CsFeCl₃ is the S = 1 easy-plane triangular antiferromagnet. The inelastic neutron scattering (INS) study at ambient pressure revealed that the ferromagnetic chains along the crystallographic c axis are antiferromagnetically coupled in the ab plane [3]. The ground state is the QD state because of large single-ion anisotropy. The magnetic susceptibility measurement under pressures exhibited a pressure-induced magnetic order above a critical pressure of about 0.9 GPa [4]. Owing to the strong easy-plane anisotropy, the ordered moment aligns in the ab plane; the neutron diffraction evidenced the noncollinear 120° structure in the LRO phase [5]. CsFeCl3 is, thus, a promising host for the pressure-induced QPT in the geometrically frustrated lattice. In 2019 our group reported a new hybridization of the phase and amplitude fluctuations of the order parameter near QCP in CsFeCl₃ [6].
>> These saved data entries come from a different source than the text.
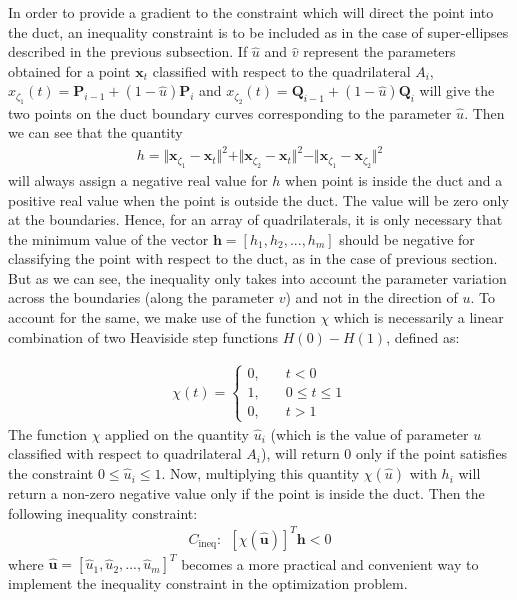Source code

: \documentclass[12pt,a4]{article}
\begin{document}
In order to provide a gradient to the constraint which will direct the point into the duct, an inequality constraint is to be included as in the case of super-ellipses described in the previous subsection. If $\hat{u}$ and $\hat{v}$ represent the parameters obtained for a point $\mathbf{x}_t$ classified with respect to the quadrilateral $A_i$, $x_{\zeta_1}(t) = \mathbf{P}_{i-1}+\left(1-{\hat{u}} \right)\mathbf{P}_i$ and $x_{\zeta_2}(t) = \mathbf{Q}_{i-1}+\left(1-{\hat{u}} \right)\mathbf{Q}_i$ will give the two points on the duct boundary curves corresponding to the parameter $\hat{u}$. Then we can see that the quantity
\begin{align}
\label{eq:ductgradientinquad}
h = \Vert \mathbf{x}_{\zeta_1}-\mathbf{x}_t\Vert^2+\Vert \mathbf{x}_{\zeta_2}-\mathbf{x}_t\Vert^2-\Vert \mathbf{x}_{\zeta_1}- \mathbf{x}_{\zeta_2}\Vert^2
\end{align}
will always assign a negative real value for $h$ when point is inside the duct and a positive real value when the point is outside the duct. The value will be zero only at the boundaries. Hence, for an array of quadrilaterals, it is only necessary that the minimum value of the vector $\mathbf{h} = [{h}_1, {h}_2,...,{h}_m]$ should be negative for classifying the point with respect to the duct, as in the case of previous section. But as we can see, the inequality only takes into account the parameter variation across the boundaries (along the parameter $v$) and not in the direction of $u$. To account for the same, we make use of the function $\chi$ which is necessarily a linear combination of two Heaviside step functions $H(0)-H(1)$, defined as:

\begin{align}
\label{eq:chifunction}
\chi(t) = \left\lbrace \begin{matrix}
0,&\quad t<0 \\
1,&\quad 0\leq t \leq 1\\
0, &\quad t >1
\end{matrix}\right.
\end{align}
The function $\chi$ applied on the quantity $\hat{u}_i$ (which is the value of parameter ${u}$ classified with respect to quadrilateral $A_i$), will return 0 only if the point satisfies the constraint $0\leq \hat{u}_i\leq 1$. Now, multiplying this quantity $\chi(\hat{u})$ with $h_i$ will return a non-zero negative value only if the point is inside the duct. Then the following inequality constraint:
\begin{align}
\label{eq:quadrils}
C_{\text{ineq}}:~~\left[\chi\left(\hat{\mathbf{u}}\right)\right]^T\mathbf{h}<0
\end{align}
where $\hat{\mathbf{u}}=\left[\hat{u}_1,\hat{u}_2,...,\hat{u}_m\right]^T$ becomes a more practical and convenient way to implement the inequality constraint in the optimization problem.
\end{document}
The INS spectrum measured at 0.0 GPa by using chopper spectrometer in Fig. 2A exhibits a single dispersive excitation with the energy gap of 0.6 meV at the wave vectors q = (-k, 2k, 0) for k = 1/3 and 2/3. The energy gap at 0.3 GPa in Fig. 2B becomes softened when approaching the ordered state. A qualitatively different spectrum is observed in the ordered state at 1.4 GP in Fig. 2C. A well-defined gapless excitation emerges at k = 1/3 and 2/3 and another dispersive excitation are observed in the higher energy range. The INS spectra were collected also by using a triple-axis spectrometer in order to cover wide ħω – q range, and the extracted peak energies are overplotted by open symbols in Figs 2A-2C. At 1.4 GPa, the spectral lineshape at k = 5/6 was reproduced by double Lorentzians with broad widths which is reflected by large errorbars. The dispersion relations calculated by the extended spin-wave theory (ESW) [7] are indicated by the solid yellow curves. The calculation is consistent with the experiment both in the QD and LRO phases.
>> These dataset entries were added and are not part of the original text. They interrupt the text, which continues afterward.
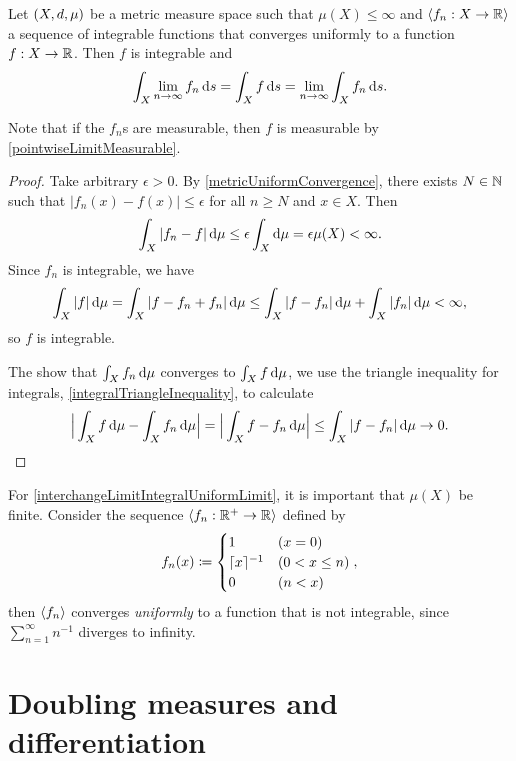 \begin{proposition} \label{interchangeLimitIntegralUniformLimit}
Let $\sSet{X,d, \mu}$ be a metric measure space such that $\mu(X)\leq \infty$ and $\left\langle f_n: X\to \mathbb{R} \right\rangle$ a sequence of integrable functions that converges uniformly to a function $f:X \to \mathbb{R}$. Then $f$ is integrable and
\[ \int_X\lim_{n\to\infty}f_n \operatorname{d \!}{s} = \int_X f \operatorname{d \!}{s} = \lim_{n\to\infty}\int_X f_n \operatorname{d \!}{s}. \]
\end{proposition}
Note that if the $f_n$s are measurable, then $f$ is measurable by \ref{pointwiseLimitMeasurable}.
\begin{proof}
Take arbitrary $\epsilon >0$. By \ref{metricUniformConvergence}, there exists $N\in \mathbb{N}$ such that $|f_n(x) - f(x)| \leq \epsilon$ for all $n\geq N$ and $x\in X$. Then
\[ \int_X |f_n - f| \operatorname{d \!}{\mu} \leq \epsilon \int_X \operatorname{d \!}{\mu} = \epsilon \mu(X) < \infty. \]
Since $f_n$ is integrable, we have
\[ \int_X |f| \operatorname{d \!}{\mu} = \int_X |f-f_n + f_n| \operatorname{d \!}{\mu} \leq \int_X |f-f_n| \operatorname{d \!}{\mu} + \int_X |f_n| \operatorname{d \!}{\mu} < \infty, \]
so $f$ is integrable.

The show that $\int_X f_n \operatorname{d \!}{\mu}$ converges to $\int_X f \operatorname{d \!}{\mu}$, we use the triangle inequality for integrals, \ref{integralTriangleInequality}, to calculate
\[ \Big|\int_X f\operatorname{d \!}{\mu} - \int_X f_n\operatorname{d \!}{\mu}\Big| = \Big|\int_X f- f_n\operatorname{d \!}{\mu}\Big| \leq \int_X|f-f_n|\operatorname{d \!}{\mu} \to 0. \]
\end{proof}

\begin{example}
For \ref{interchangeLimitIntegralUniformLimit}, it is important that $\mu(X)$ be finite. Consider the sequence $\left\langle f_n: \mathbb{R}^+ \to \mathbb{R} \right\rangle$ defined by
\[ f_n(x) \coloneqq \begin{cases} 1 & (x = 0) \\
\lceil x\rceil^{-1} & (0 < x \leq n) \\
0 & (n < x)
\end{cases}, \]
then $\left\langle f_n \right\rangle$ converges \emph{uniformly} to a function that is not integrable, since $\sum_{n=1}^\infty n^{-1}$ diverges to infinity.
\end{example}

\section{Doubling measures and differentiation}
Fig. 2. Inelastic neutron scattering spectra. The spectra obtained at a chopper spectrometer under (A) 0.0 GPa at 6 K, (B) 0.3 GPa at 2.7 K and (C) 1.4 GPa at 0.9 K sliced by the energy transfer - wave vector (ħω – q) plane for q = (-k, 2k, 0). The yellow circles, squares, and red diamonds are the peak positions of the excitations obtained from the constant-q scans using a triple-axis spectrometer. The solid yellow curves are the dispersions calculated by ESW. Calculated neutron cross-section by the ESW under (D) 1.4 GPa at 0 K. Calculated neutron cross-section in the absence of the off-diagonal elements under (E) 1.4 GPa at 0 K. The black and red solid curves in (D) and (E) are gapless and gapped modes, respectively.
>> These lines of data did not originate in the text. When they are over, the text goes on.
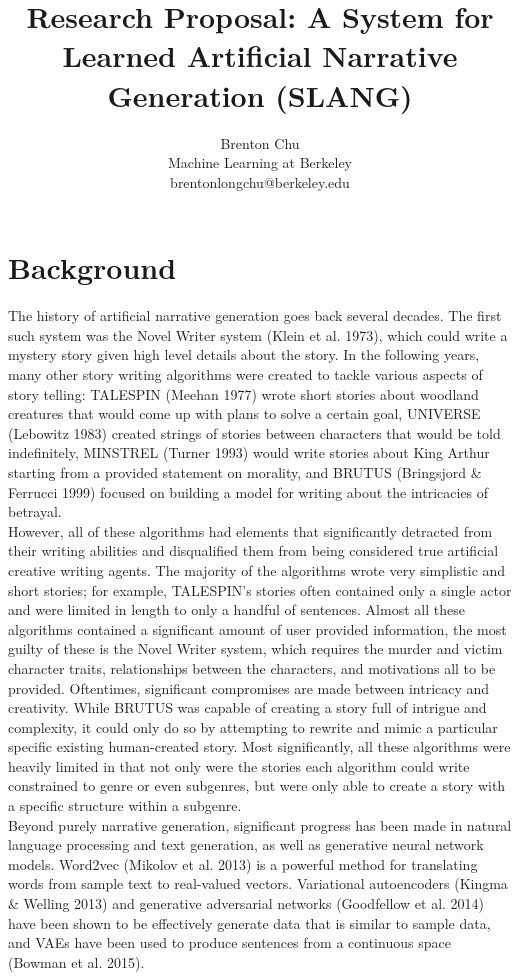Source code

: \documentclass[letter]{article}
\title{Research Proposal: A System for Learned Artificial Narrative Generation (SLANG)}
\author{Brenton Chu\\Machine Learning at Berkeley\\brentonlongchu@berkeley.edu}
\newcommand\tab[1][1cm]{\hspace*{#1}}
\begin{document}
\maketitle
\section{Background}
\tab The history of artificial narrative generation goes back several decades. The first such system was the Novel Writer system (Klein et al. 1973), which could write a mystery story given high level details about the story. In the following years, many other story writing algorithms were created to tackle various aspects of story telling: TALESPIN (Meehan 1977) wrote short stories about woodland creatures that would come up with plans to solve a certain goal, UNIVERSE (Lebowitz 1983) created strings of stories between characters that would be told indefinitely, MINSTREL (Turner 1993) would write stories about King Arthur starting from a provided statement on morality, and BRUTUS (Bringsjord \& Ferrucci 1999) focused on building a model for writing about the intricacies of betrayal.\\
\tab However, all of these algorithms had elements that significantly detracted from their writing abilities and disqualified them from being considered true artificial creative writing agents. The majority of the algorithms wrote very simplistic and short stories; for example, TALESPIN's stories often contained only a single actor and were limited in length to only a handful of sentences. Almost all these algorithms contained a significant amount of user provided information, the most guilty of these is the Novel Writer system, which requires the murder and victim character traits, relationships between the characters, and motivations all to be provided. Oftentimes, significant compromises are made between intricacy and creativity. While BRUTUS was capable of creating a story full of intrigue and complexity, it could only do so by attempting to rewrite and mimic a particular specific existing human-created story. Most significantly, all these algorithms were heavily limited in that not only were the stories each algorithm could write constrained to genre or even subgenres, but were only able to create a story with a specific structure within a subgenre.\\
\tab Beyond purely narrative generation, significant progress has been made in natural language processing and text generation, as well as generative neural network models. Word2vec (Mikolov et al. 2013) is a powerful method for translating words from sample text to real-valued vectors. Variational autoencoders (Kingma \& Welling 2013) and generative adversarial networks (Goodfellow et al. 2014) have been shown to be effectively generate data that is similar to sample data, and VAEs have been used to produce sentences from a continuous space (Bowman et al. 2015).
\end{document}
In ESW calculation one can notice that noncollinearity of the magnetic structure makes off-diagonal elements in the Hamiltonian nonzero, leading to the hybridization of L and T modes in one-magnon process. To understand the effects of LT-hybridization, we demonstrate the INS spectra after dropping the off-diagonal element. The results are shown in Figs. 2E, where the black-gapless (red-gapped) modes are pure transverse (longitudinal) modes in this case. The result is inconsistent with the experiment in Fig. 2C. When LT-hybridization is taken into account, the off-diagonal elements lead to anticross of the modes at k~ 5/6 in Fig. 2D, and novel magnetic excitations are formed; both gapless and gapped modes are accompanied by strong longitudinal and transverse fluctuations. The result is consistent with the experiment, and, thus, the LT-hybridization plays an important role in magnon dynamics in noncollinear magnet near QCP.

Since the newly found excitation exists in a noncollinear spin structure, the search of the excitation in different types of noncollinear structures such as cycloidal structure, all-in-all-out structure, and skyrmion lattice would be interesting topics. The search of the hybridized mode in other systems including charge density wave, spin density wave, and ultra-cold atoms would be important. Finally, the effect of hybridization to the lifetime of the magnon and other elementary excitations would be also interesting.

References

• [1] O. Delaire, J. Ma, K. Marty, A. F. May, M. A. McGuire, M. H. Du, D. J. Singh, A. Podlesnyak, G. Ehlers, M. D. Lumsden, and B. C. Sales, Nat. Mat. 10, 614 (2011).
• [2] M. Matsumoto and M. Koga, J. Phys. Soc. Jpn. 76, 073709 (2007).
• [3] H. Yoshizawa,W. Kozukue, and K. Hirakawa, J. Phys. Soc. Jpn. 49, 144 (1980).
• [4] N. Kurita and H. Tanaka, Phys. Rev. B 94, 104409 (2016).
• [5] S. Hayashida, O. Zaharko, N. Kurita, H. Tanaka, M. Hagihala, M. Soda, S. Itoh, Y. Uwatoko, and T. Masuda, Phys. Rev. B 97, 140405 (2018).
• [6] S. Hayashida, M. Matsumoto, M. Hagihala, N. Kurita, H. Tanaka, S. Itoh, T. Hong, M. Soda, Y. Uwatoko, and T. Masuda, Sci. Adv. 5, eaaw5639 (2019).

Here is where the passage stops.